Nella vicina Somalia, e precisamente nella regione semi-autonoma del Puntland, P&O Ports, società statale con sede a Dubai, ha annunciato di aver siglato un accordo con le autorità locali per lo sviluppo del porto di Bosaso, situato nei pressi del porto di Aden, per un investimento totale di oltre 300 milioni di dollari. Un’altra società emiratina, la DP World, ha ottenuto lo scorso anno una concessione trentennale, con rinnovi decennali automatici, per la gestione e lo sviluppo del porto multi-funzionale di Berbera, situato nella regione auto-proclamatasi indipendente del Somaliland, per un valore pari a 442 milioni di dollari. La Cina sta invece puntando al porto di Eyl, che permetterebbe di “gestire” anche il problema della pirateria: la China Civil Engineering and Construction Corporation ha ricevuto dal governo del Puntland l’autorizzazione a costruire la strada che collegherebbe Eyl alla capitale del Puntland, Garowe. L’ambizione di Emirati Arabi e Cina si scontra con quella della Turchia, presente nell’area già da diverso tempo: le compagnie turche gestiscono , da tempo, il porto e l’aeroporto della capitale somala Mogadiscio, da cui derivano l’80% delle entrate della Somalia.

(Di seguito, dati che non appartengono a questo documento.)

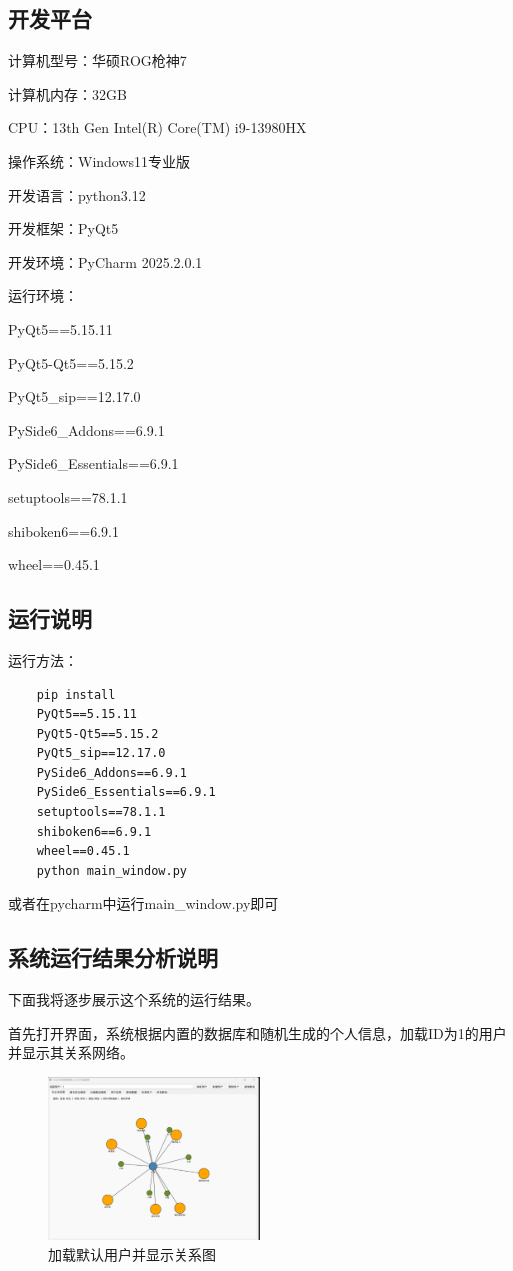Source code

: \documentclass[12pt,a4paper]{article}
\begin{document}
\subsection{开发平台}

计算机型号：华硕ROG枪神7

计算机内存：32GB

CPU：13th Gen Intel(R) Core(TM) i9-13980HX

操作系统：Windows11专业版

开发语言：python3.12

开发框架：PyQt5

开发环境：PyCharm 2025.2.0.1

运行环境：

PyQt5==5.15.11

PyQt5-Qt5==5.15.2

PyQt5\_sip==12.17.0

PySide6\_Addons==6.9.1

PySide6\_Essentials==6.9.1

setuptools==78.1.1

shiboken6==6.9.1

wheel==0.45.1

\subsection{运行说明}

运行方法：
\begin{verbatim}
    pip install 
    PyQt5==5.15.11
    PyQt5-Qt5==5.15.2
    PyQt5_sip==12.17.0
    PySide6_Addons==6.9.1
    PySide6_Essentials==6.9.1
    setuptools==78.1.1
    shiboken6==6.9.1
    wheel==0.45.1
    python main_window.py
\end{verbatim}

或者在pycharm中运行main\_window.py即可

\subsection{系统运行结果分析说明}

下面我将逐步展示这个系统的运行结果。

首先打开界面，系统根据内置的数据库和随机生成的个人信息，加载ID为1的用户并显示其关系网络。

\begin{figure}[H]
    \centering
    \includegraphics[width=0.5\textwidth]{pt2-10.png}
    \caption{加载默认用户并显示关系图}
\end{figure}
\end{document}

La posizione geografica condanna un altro paese, solitamente poco considerato nelle dinamiche politiche internazionali, a diventare un futuro terreno di scontro tra grandi potenze: si tratta dello Sri Lanka, paese che uscito nel 2009 dalla decennale guerra civile che l’ha sconvolto, comincia a beneficiare della sua strategica posizione nell’Oceano Indiano. Gli sforzi per accaparrarsi una piccola porzione di terreno cingalese vedono Giappone, India e Stati Uniti cercare di contrastare l’offensiva cinese, con la preoccupazione che il commercio possa essere utilizzato come una testa di ponte per l’affermazione militare.
Tale preoccupazione ha condotto ognuno di questi paesi ad investire nello sviluppo di strutture portuali: la Cina si è concentrata sul porto di Hambantota, India e Giappone sul porto di Trincomalee, mentre gli Stati Uniti su quello di Jaffna. L’espansione del porto di Hambantota, da parte della Cina, prevede un investimento di 1,4 miliardi di dollari, il più grande mai realizzato nel paese, e comprende anche la creazione di una zona economica speciale, promettendo di dare lavoro ad almeno 80mila persone: il governo cinese, inoltre, cancellerà una parte del debito cingalese nei suoi confronti, ottenendo lo sfruttamento dell’area per 99 anni. Nonostante le proteste della popolazione civile che accusa il governo di svendere il proprio territorio, lo Sri Lanka ha bisogno degli investimenti esteri per ridare nuovo slancio alla propria economia che nel 2016 ha fatto registrare una crescita “solo” del 4,4%.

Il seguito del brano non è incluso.